Friday, March 7, 2014

Cannibal Holocaust (1980)

Also Known As: -
Year of first release: 1980
Director: Ruggero Deodato (The Barbarians)
Actors: Robert Kerman, Francesca Ciardi, Perry Pirkanen
Country: I
Genre: Horror
Conditions of visioning: 05.03.2014, Blu-ray, Home cinema
Synopsis: An anthropologist (Kerman) travels to the Amazonian forest (known as The Green Inferno) looking for a missing documentary TV crew.
Review: I have selected as cover for this post one of the least graphical posters of this movie I could find. I have hidden the re-vamped exchangeable cover from the pristine Blu-ray edition by Shameless Entertainment Video at the end of the article.
Cannibal Holocaust is a very special movie and if you are not into this genre, its only merit may be to make you wonder how far can cinema go? It is one of the most brutal movies ever made, and was banned from UK for decades. It is extremely violent and filled with what seems to be only provocative scenes: Sex, murder, cannibalism and maybe the most disturbing: animal cruelty.
It is ironical that a British video company releases the best edition of the movie to date. I had only ever seen the movie on cheap VHS tapes, and the most recently (about ten years ago) on a cheap DiVx censored from all the violent scenes (what a disappointment it was). The image and sound quality on the Blu-ray are brilliant, except that I noticed some jitter between image and sound that varied throughout the movie so that I had to correct it a few times with my A/V amplifier. Slightly annoying.
Besides the picture quality, the most interesting feature in this edition is a new edit of the movie supervised by the director himself, and in which he modified most of the animal cruelty scenes, editing them in a more creative and less provocative way, while keep the message he wanted to convey. This is the version I watched (The Blu-ray contains both). The director introduces this version for five minutes, justifying his choices.

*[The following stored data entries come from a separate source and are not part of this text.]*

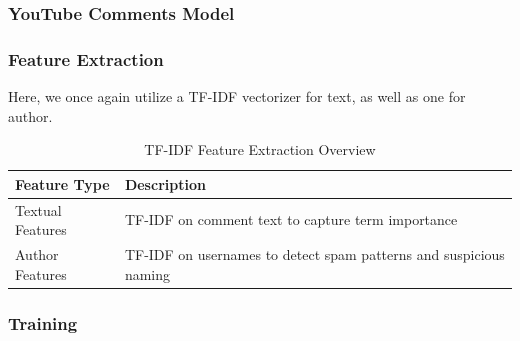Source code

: \documentclass{article}
\begin{document}


\subsubsection{YouTube Comments Model}
\subsubsection*{Feature Extraction}

Here, we once again utilize a TF-IDF vectorizer for text, as well as one for author.

\begin{table}[H]
\renewcommand{\arraystretch}{1.3}
\setlength{\tabcolsep}{10pt}
\centering
\begin{tabular}{|p{5cm}|p{9cm}|}
\hline
\textbf{Feature Type} & \textbf{Description} \\
\hline
Textual Features & TF-IDF on comment text to capture term importance \\
\hline
Author Features & TF-IDF on usernames to detect spam patterns and suspicious naming \\
\hline
\end{tabular}
\caption{TF-IDF Feature Extraction Overview}
\label{tab:tfidf_features}
\end{table}

\subsubsection*{Training}
\end{document}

The movie is still very brutal, but a bit less disturbing. One interesting element to keep from the movie is the way the story is told: the first half of the movie is about the looking for the TV-crew, the second half about what to do with the video tapes found in the forest. This second part is like a reflection about what to do with the movie Cannibal Holocaust itself. The movie also contains a sub-text about the integrity of a TV-crew violating an otherwise virgin natural environment.
I CANNOT recommend the movie to anybody as it is too extreme, but I am glad to have seen it in the best conditions possible before watching at the Munich Fantasy Filmfest Nights 2014 the homage Eli Roth produced and entitled The Green Inferno.